Assignment: Keep every word the same. Repeat the records without their images.

Stored data:
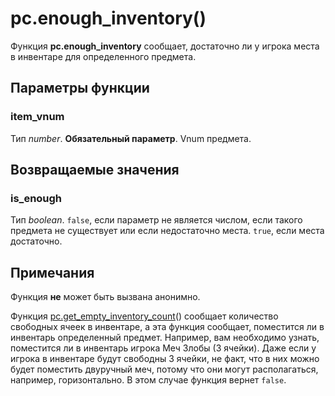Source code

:# pc.enough_inventory()
Функция **pc.enough_inventory** сообщает, достаточно ли у игрока места в инвентаре для определенного предмета.

## Параметры функции
### item_vnum
Тип *number*. **Обязательный параметр**. Vnum предмета.

## Возвращаемые значения
### is_enough
Тип *boolean*. `false`, если параметр не является числом, если такого предмета не существует или если недостаточно места. `true`, если места достаточно.

## Примечания
Функция **не** может быть вызвана анонимно.

Функция [pc.get_empty_inventory_count](../pc/pc.get_empty_inventory_count.md)() сообщает количество свободных ячеек в инвентаре, а эта функция сообщает, поместится ли в инвентарь определенный предмет. Например, вам необходимо узнать, поместится ли в инвентарь игрока Меч Злобы (3 ячейки). Даже если у игрока в инвентаре будут свободны 3 ячейки, не факт, что в них можно будет поместить двуручный меч, потому что они могут располагаться, например, горизонтально. В этом случае функция вернет `false`.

Result of this exercise:
Source code

:# pc.enough_inventory()
Функция **pc.enough_inventory** сообщает, достаточно ли у игрока места в инвентаре для определенного предмета.

## Параметры функции
### item_vnum
Тип *number*. **Обязательный параметр**. Vnum предмета.

## Возвращаемые значения
### is_enough
Тип *boolean*. `false`, если параметр не является числом, если такого предмета не существует или если недостаточно места. `true`, если места достаточно.

## Примечания
Функция **не** может быть вызвана анонимно.

Функция [pc.get_empty_inventory_count](../pc/pc.get_empty_inventory_count.md)() сообщает количество свободных ячеек в инвентаре, а эта функция сообщает, поместится ли в инвентарь определенный предмет. Например, вам необходимо узнать, поместится ли в инвентарь игрока Меч Злобы (3 ячейки). Даже если у игрока в инвентаре будут свободны 3 ячейки, не факт, что в них можно будет поместить двуручный меч, потому что они могут располагаться, например, горизонтально. В этом случае функция вернет `false`.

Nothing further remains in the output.